■ **EXERCISE REQUIREMENTS**
Find the string "distributing" in the records and copy each line where it occurs.
++++ DATA EXTRACT ++++
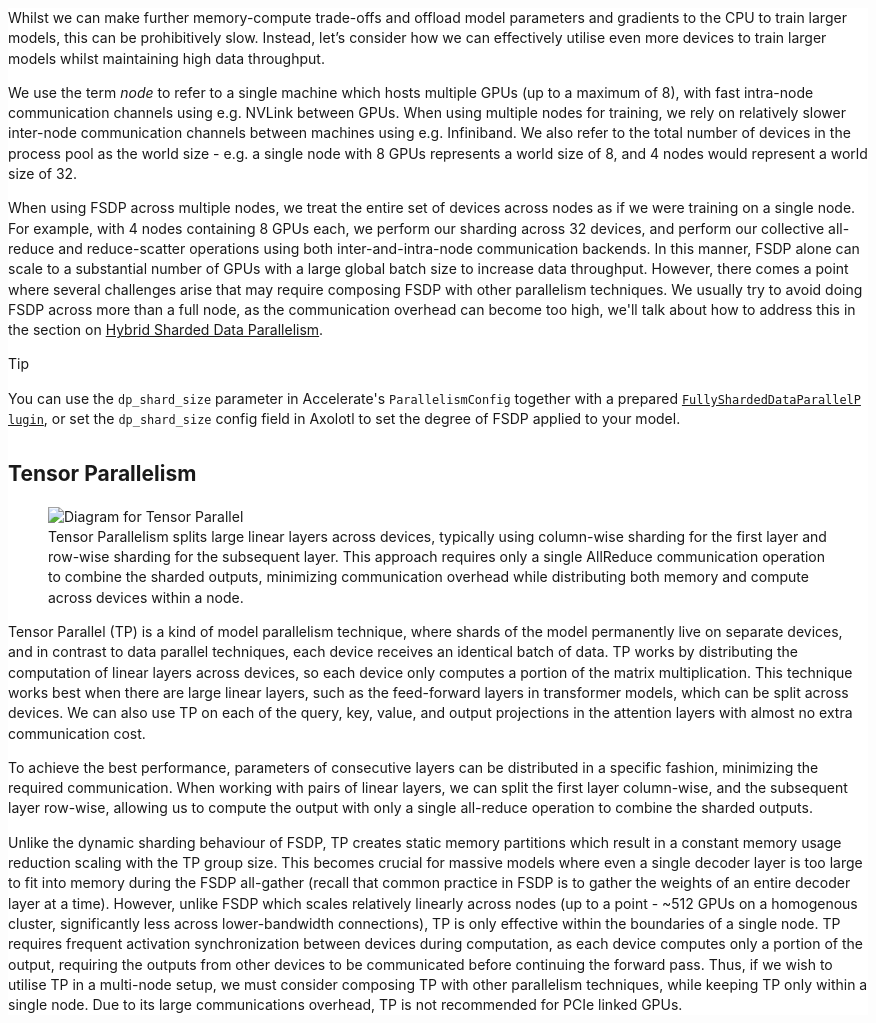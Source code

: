 Whilst we can make further memory-compute trade-offs and offload model parameters and gradients to the CPU to train larger models, this can be prohibitively slow. Instead, let’s consider how we can effectively utilise even more devices to train larger models whilst maintaining high data throughput.

We use the term *node* to refer to a single machine which hosts multiple GPUs (up to a maximum of 8), with fast intra-node communication channels using e.g. NVLink between GPUs. When using multiple nodes for training, we rely on relatively slower inter-node communication channels between machines using e.g. Infiniband. We also refer to the total number of devices in the process pool as the world size - e.g. a single node with 8 GPUs represents a world size of 8, and 4 nodes would represent a world size of 32.

When using FSDP across multiple nodes, we treat the entire set of devices across nodes as if we were training on a single node. For example, with 4 nodes containing 8 GPUs each, we perform our sharding across 32 devices, and perform our collective all-reduce and reduce-scatter operations using both inter-and-intra-node communication backends. In this manner, FSDP alone can scale to a substantial number of GPUs with a large global batch size to increase data throughput. However, there comes a point where several challenges arise that may require composing FSDP with other parallelism techniques. We usually try to avoid doing FSDP across more than a full node, as the communication overhead can become too high, we'll talk about how to address this in the section on [Hybrid Sharded Data Parallelism](#hybrid-sharded-data-parallelism).

> [!TIP]
> You can use the `dp_shard_size` parameter in Accelerate's `ParallelismConfig` together with a prepared [`FullyShardedDataParallelPlugin`](https://huggingface.co/docs/accelerate/v1.10.0/en/package_reference/utilities#accelerate.FullyShardedDataParallelPlugin), or set the `dp_shard_size` config field in Axolotl to set the degree of FSDP applied to your model. 


## Tensor Parallelism

<figure class="image text-center">
  <img src="https://huggingface.co/datasets/huggingface/documentation-images/resolve/main/blog/accelerate-nd-parallel/tp.png" alt="Diagram for Tensor Parallel">
  <figcaption> Tensor Parallelism splits large linear layers across devices, typically using column-wise sharding for the first layer and row-wise sharding for the subsequent layer. This approach requires only a single AllReduce communication operation to combine the sharded outputs, minimizing communication overhead while distributing both memory and compute across devices within a node.
 </figcaption>
</figure>

Tensor Parallel (TP) is a kind of model parallelism technique, where shards of the model permanently live on separate devices, and in contrast to data parallel techniques, each device receives an identical batch of data. TP works by distributing the computation of linear layers across devices, so each device only computes a portion of the matrix multiplication. This technique works best when there are large linear layers, such as the feed-forward layers in transformer models, which can be split across devices. We can also use TP on each of the query, key, value, and output projections in the attention layers with almost no extra communication cost.

To achieve the best performance, parameters of consecutive layers can be distributed in a specific fashion, minimizing the required communication. When working with pairs of linear layers, we can split the first layer column-wise, and the subsequent layer row-wise, allowing us to compute the output with only a single all-reduce operation to combine the sharded outputs. 

Unlike the dynamic sharding behaviour of FSDP, TP creates static memory partitions which result in a constant memory usage reduction scaling with the TP group size. This becomes crucial for massive models where even a single decoder layer is too large to fit into memory during the FSDP all-gather (recall that common practice in FSDP is to gather the weights of an entire decoder layer at a time). However, unlike FSDP which scales relatively linearly across nodes (up to a point - ~512 GPUs on a homogenous cluster, significantly less across lower-bandwidth connections), TP is only effective within the boundaries of a single node. TP requires frequent activation synchronization between devices during computation, as each device computes only a portion of the output, requiring the outputs from other devices to be communicated before continuing the forward pass. Thus, if we wish to utilise TP in a multi-node setup, we must consider composing TP with other parallelism techniques, while keeping TP only within a single node. Due to its large communications overhead, TP is not recommended for PCIe linked GPUs.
++++
■ **ANSWER TO THIS PROBLEM**
  <figcaption> Tensor Parallelism splits large linear layers across devices, typically using column-wise sharding for the first layer and row-wise sharding for the subsequent layer. This approach requires only a single AllReduce communication operation to combine the sharded outputs, minimizing communication overhead while distributing both memory and compute across devices within a node.
Tensor Parallel (TP) is a kind of model parallelism technique, where shards of the model permanently live on separate devices, and in contrast to data parallel techniques, each device receives an identical batch of data. TP works by distributing the computation of linear layers across devices, so each device only computes a portion of the matrix multiplication. This technique works best when there are large linear layers, such as the feed-forward layers in transformer models, which can be split across devices. We can also use TP on each of the query, key, value, and output projections in the attention layers with almost no extra communication cost.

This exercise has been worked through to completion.